[Source texts of formatted documents]
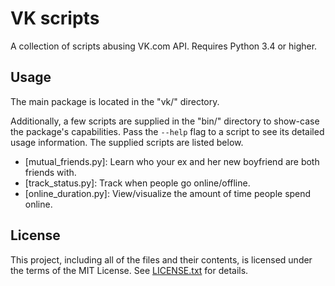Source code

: VK scripts
==========

A collection of scripts abusing VK.com API.
Requires Python 3.4 or higher.

Usage
-----

The main package is located in the "vk/" directory.

Additionally, a few scripts are supplied in the "bin/" directory to show-case
the package's capabilities.
Pass the `--help` flag to a script to see its detailed usage information.
The supplied scripts are listed below.

* [mutual_friends.py]: Learn who your ex and her new boyfriend are both friends
with.
* [track_status.py]: Track when people go online/offline.
* [online_duration.py]: View/visualize the amount of time people spend online.

License
-------

This project, including all of the files and their contents, is licensed under
the terms of the MIT License.
See [LICENSE.txt] for details.

[LICENSE.txt]: LICENSE.txt
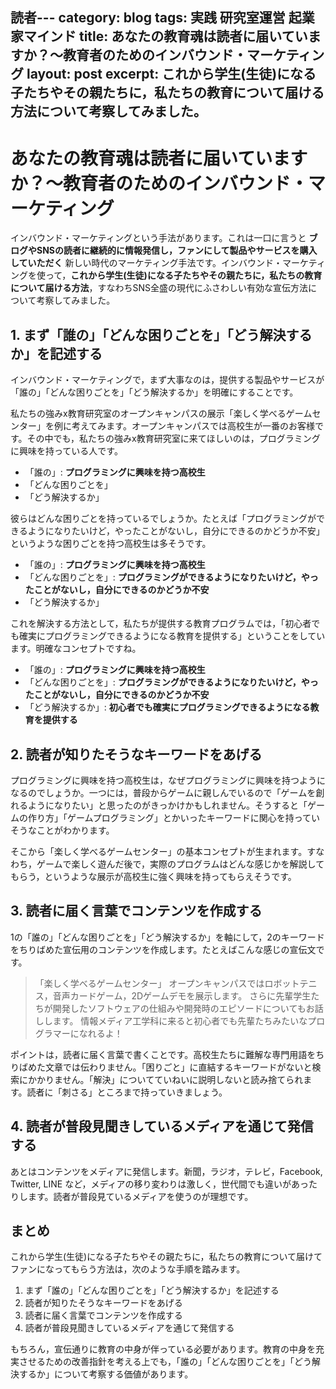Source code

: 読者---
category: blog
tags: 実践 研究室運営 起業家マインド
title: あなたの教育魂は読者に届いていますか？〜教育者のためのインバウンド・マーケティング
layout: post
excerpt: これから学生(生徒)になる子たちやその親たちに，私たちの教育について届ける方法について考察してみました。
---
# あなたの教育魂は読者に届いていますか？〜教育者のためのインバウンド・マーケティング

インバウンド・マーケティングという手法があります。これは一口に言うと **ブログやSNSの読者に継続的に情報発信し，ファンにして製品やサービスを購入していただく** 新しい時代のマーケティング手法です。インバウンド・マーケティングを使って，**これから学生(生徒)になる子たちやその親たちに，私たちの教育について届ける方法**，すなわちSNS全盛の現代にふさわしい有効な宣伝方法について考察してみました。

## 1. まず「誰の」「どんな困りごとを」「どう解決するか」を記述する

インバウンド・マーケティングで，まず大事なのは，提供する製品やサービスが「誰の」「どんな困りごとを」「どう解決するか」を明確にすることです。

私たちの強みx教育研究室のオープンキャンパスの展示「楽しく学べるゲームセンター」を例に考えてみます。オープンキャンパスでは高校生が一番のお客様です。その中でも，私たちの強みx教育研究室に来てほしいのは，プログラミングに興味を持っている人です。

* 「誰の」: **プログラミングに興味を持つ高校生**
* 「どんな困りごとを」
* 「どう解決するか」

彼らはどんな困りごとを持っているでしょうか。たとえば「プログラミングができるようになりたいけど，やったことがないし，自分にできるのかどうか不安」というような困りごとを持つ高校生は多そうです。

* 「誰の」: **プログラミングに興味を持つ高校生**
* 「どんな困りごとを」: **プログラミングができるようになりたいけど，やったことがないし，自分にできるのかどうか不安**
* 「どう解決するか」

これを解決する方法として，私たちが提供する教育プログラムでは，「初心者でも確実にプログラミングできるようになる教育を提供する」ということをしています。明確なコンセプトですね。

* 「誰の」: **プログラミングに興味を持つ高校生**
* 「どんな困りごとを」: **プログラミングができるようになりたいけど，やったことがないし，自分にできるのかどうか不安**
* 「どう解決するか」: **初心者でも確実にプログラミングできるようになる教育を提供する**

## 2. 読者が知りたそうなキーワードをあげる

プログラミングに興味を持つ高校生は，なぜプログラミングに興味を持つようになるのでしょうか。一つには，普段からゲームに親しんでいるので「ゲームを創れるようになりたい」と思ったのがきっかけかもしれません。そうすると「ゲームの作り方」「ゲームプログラミング」とかいったキーワードに関心を持っていそうなことがわかります。

そこから「楽しく学べるゲームセンター」の基本コンセプトが生まれます。すなわち，ゲームで楽しく遊んだ後で，実際のプログラムはどんな感じかを解説してもらう，というような展示が高校生に強く興味を持ってもらえそうです。

## 3. 読者に届く言葉でコンテンツを作成する

1の「誰の」「どんな困りごとを」「どう解決するか」を軸にして，2のキーワードをちりばめた宣伝用のコンテンツを作成します。たとえばこんな感じの宣伝文です。

> 「楽しく学べるゲームセンター」
> 	オープンキャンパスではロボットテニス，音声カードゲーム，2Dゲームデモを展示します。
> さらに先輩学生たちが開発したソフトウェアの仕組みや開発時のエピソードについてもお話しします。
> 情報メディア工学科に来ると初心者でも先輩たちみたいなプログラマーになれるよ！

ポイントは，読者に届く言葉で書くことです。高校生たちに難解な専門用語をちりばめた文章では伝わりません。「困りごと」に直結するキーワードがないと検索にかかりません。「解決」についてていねいに説明しないと読み捨てられます。読者に「刺さる」ところまで持っていきましょう。

## 4. 読者が普段見聞きしているメディアを通じて発信する

あとはコンテンツをメディアに発信します。新聞，ラジオ，テレビ，Facebook, Twitter, LINE など，メディアの移り変わりは激しく，世代間でも違いがあったりします。読者が普段見ているメディアを使うのが理想です。

## まとめ

これから学生(生徒)になる子たちやその親たちに，私たちの教育について届けてファンになってもらう方法は，次のような手順を踏みます。

1. まず「誰の」「どんな困りごとを」「どう解決するか」を記述する
2. 読者が知りたそうなキーワードをあげる
3. 読者に届く言葉でコンテンツを作成する
4. 読者が普段見聞きしているメディアを通じて発信する

もちろん，宣伝通りに教育の中身が伴っている必要があります。教育の中身を充実させるための改善指針を考える上でも，「誰の」「どんな困りごとを」「どう解決するか」について考察する価値があります。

Exercise goal: Give back all of the entries verbatim, but without pictures.

Answer to this task:
Source code

: VK scripts
==========

A collection of scripts abusing VK.com API.
Requires Python 3.4 or higher.

Usage
-----

The main package is located in the "vk/" directory.

Additionally, a few scripts are supplied in the "bin/" directory to show-case
the package's capabilities.
Pass the `--help` flag to a script to see its detailed usage information.
The supplied scripts are listed below.

* [mutual_friends.py]: Learn who your ex and her new boyfriend are both friends
with.
* [track_status.py]: Track when people go online/offline.
* [online_duration.py]: View/visualize the amount of time people spend online.

License
-------

This project, including all of the files and their contents, is licensed under
the terms of the MIT License.
See [LICENSE.txt] for details.

[LICENSE.txt]: LICENSE.txt
Source code

: 読者---
category: blog
tags: 実践 研究室運営 起業家マインド
title: あなたの教育魂は読者に届いていますか？〜教育者のためのインバウンド・マーケティング
layout: post
excerpt: これから学生(生徒)になる子たちやその親たちに，私たちの教育について届ける方法について考察してみました。
---
# あなたの教育魂は読者に届いていますか？〜教育者のためのインバウンド・マーケティング

インバウンド・マーケティングという手法があります。これは一口に言うと **ブログやSNSの読者に継続的に情報発信し，ファンにして製品やサービスを購入していただく** 新しい時代のマーケティング手法です。インバウンド・マーケティングを使って，**これから学生(生徒)になる子たちやその親たちに，私たちの教育について届ける方法**，すなわちSNS全盛の現代にふさわしい有効な宣伝方法について考察してみました。

## 1. まず「誰の」「どんな困りごとを」「どう解決するか」を記述する

インバウンド・マーケティングで，まず大事なのは，提供する製品やサービスが「誰の」「どんな困りごとを」「どう解決するか」を明確にすることです。

私たちの強みx教育研究室のオープンキャンパスの展示「楽しく学べるゲームセンター」を例に考えてみます。オープンキャンパスでは高校生が一番のお客様です。その中でも，私たちの強みx教育研究室に来てほしいのは，プログラミングに興味を持っている人です。

* 「誰の」: **プログラミングに興味を持つ高校生**
* 「どんな困りごとを」
* 「どう解決するか」

彼らはどんな困りごとを持っているでしょうか。たとえば「プログラミングができるようになりたいけど，やったことがないし，自分にできるのかどうか不安」というような困りごとを持つ高校生は多そうです。

* 「誰の」: **プログラミングに興味を持つ高校生**
* 「どんな困りごとを」: **プログラミングができるようになりたいけど，やったことがないし，自分にできるのかどうか不安**
* 「どう解決するか」

これを解決する方法として，私たちが提供する教育プログラムでは，「初心者でも確実にプログラミングできるようになる教育を提供する」ということをしています。明確なコンセプトですね。

* 「誰の」: **プログラミングに興味を持つ高校生**
* 「どんな困りごとを」: **プログラミングができるようになりたいけど，やったことがないし，自分にできるのかどうか不安**
* 「どう解決するか」: **初心者でも確実にプログラミングできるようになる教育を提供する**

## 2. 読者が知りたそうなキーワードをあげる

プログラミングに興味を持つ高校生は，なぜプログラミングに興味を持つようになるのでしょうか。一つには，普段からゲームに親しんでいるので「ゲームを創れるようになりたい」と思ったのがきっかけかもしれません。そうすると「ゲームの作り方」「ゲームプログラミング」とかいったキーワードに関心を持っていそうなことがわかります。

そこから「楽しく学べるゲームセンター」の基本コンセプトが生まれます。すなわち，ゲームで楽しく遊んだ後で，実際のプログラムはどんな感じかを解説してもらう，というような展示が高校生に強く興味を持ってもらえそうです。

## 3. 読者に届く言葉でコンテンツを作成する

1の「誰の」「どんな困りごとを」「どう解決するか」を軸にして，2のキーワードをちりばめた宣伝用のコンテンツを作成します。たとえばこんな感じの宣伝文です。

> 「楽しく学べるゲームセンター」
> 	オープンキャンパスではロボットテニス，音声カードゲーム，2Dゲームデモを展示します。
> さらに先輩学生たちが開発したソフトウェアの仕組みや開発時のエピソードについてもお話しします。
> 情報メディア工学科に来ると初心者でも先輩たちみたいなプログラマーになれるよ！

ポイントは，読者に届く言葉で書くことです。高校生たちに難解な専門用語をちりばめた文章では伝わりません。「困りごと」に直結するキーワードがないと検索にかかりません。「解決」についてていねいに説明しないと読み捨てられます。読者に「刺さる」ところまで持っていきましょう。

## 4. 読者が普段見聞きしているメディアを通じて発信する

あとはコンテンツをメディアに発信します。新聞，ラジオ，テレビ，Facebook, Twitter, LINE など，メディアの移り変わりは激しく，世代間でも違いがあったりします。読者が普段見ているメディアを使うのが理想です。

## まとめ

これから学生(生徒)になる子たちやその親たちに，私たちの教育について届けてファンになってもらう方法は，次のような手順を踏みます。

1. まず「誰の」「どんな困りごとを」「どう解決するか」を記述する
2. 読者が知りたそうなキーワードをあげる
3. 読者に届く言葉でコンテンツを作成する
4. 読者が普段見聞きしているメディアを通じて発信する

もちろん，宣伝通りに教育の中身が伴っている必要があります。教育の中身を充実させるための改善指針を考える上でも，「誰の」「どんな困りごとを」「どう解決するか」について考察する価値があります。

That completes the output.